▸ GOAL OF THE EXERCISE
Pull each line containing "Carsten" out of the listing below.
::::::
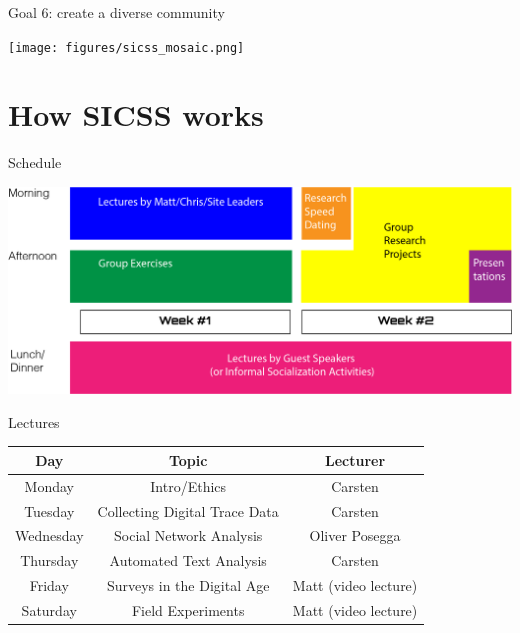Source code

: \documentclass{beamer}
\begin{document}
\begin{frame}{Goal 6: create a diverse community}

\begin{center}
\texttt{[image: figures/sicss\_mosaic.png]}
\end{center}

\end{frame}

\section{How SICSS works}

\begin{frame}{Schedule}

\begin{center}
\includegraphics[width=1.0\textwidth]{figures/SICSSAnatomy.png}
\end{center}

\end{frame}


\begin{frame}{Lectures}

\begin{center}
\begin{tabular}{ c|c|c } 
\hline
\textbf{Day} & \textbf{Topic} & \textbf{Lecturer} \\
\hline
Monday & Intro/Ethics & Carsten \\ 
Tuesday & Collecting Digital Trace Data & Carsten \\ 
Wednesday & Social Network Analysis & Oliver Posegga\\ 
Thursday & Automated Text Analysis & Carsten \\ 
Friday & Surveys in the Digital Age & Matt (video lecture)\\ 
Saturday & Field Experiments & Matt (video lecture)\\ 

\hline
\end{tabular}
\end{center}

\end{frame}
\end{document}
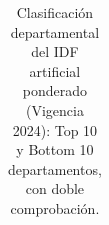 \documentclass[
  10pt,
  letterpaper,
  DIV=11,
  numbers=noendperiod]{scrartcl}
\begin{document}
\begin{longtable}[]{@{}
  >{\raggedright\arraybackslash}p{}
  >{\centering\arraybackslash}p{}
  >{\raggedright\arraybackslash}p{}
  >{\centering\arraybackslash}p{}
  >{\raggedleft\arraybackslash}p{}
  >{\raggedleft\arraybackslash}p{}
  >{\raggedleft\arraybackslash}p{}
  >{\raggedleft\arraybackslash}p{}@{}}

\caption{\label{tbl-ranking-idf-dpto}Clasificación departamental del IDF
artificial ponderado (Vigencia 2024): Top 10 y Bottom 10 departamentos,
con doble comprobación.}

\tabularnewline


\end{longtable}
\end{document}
::::::
▸ TASK SOLUTION
Monday & Intro/Ethics & Carsten \\ 
Tuesday & Collecting Digital Trace Data & Carsten \\ 
Thursday & Automated Text Analysis & Carsten \\ 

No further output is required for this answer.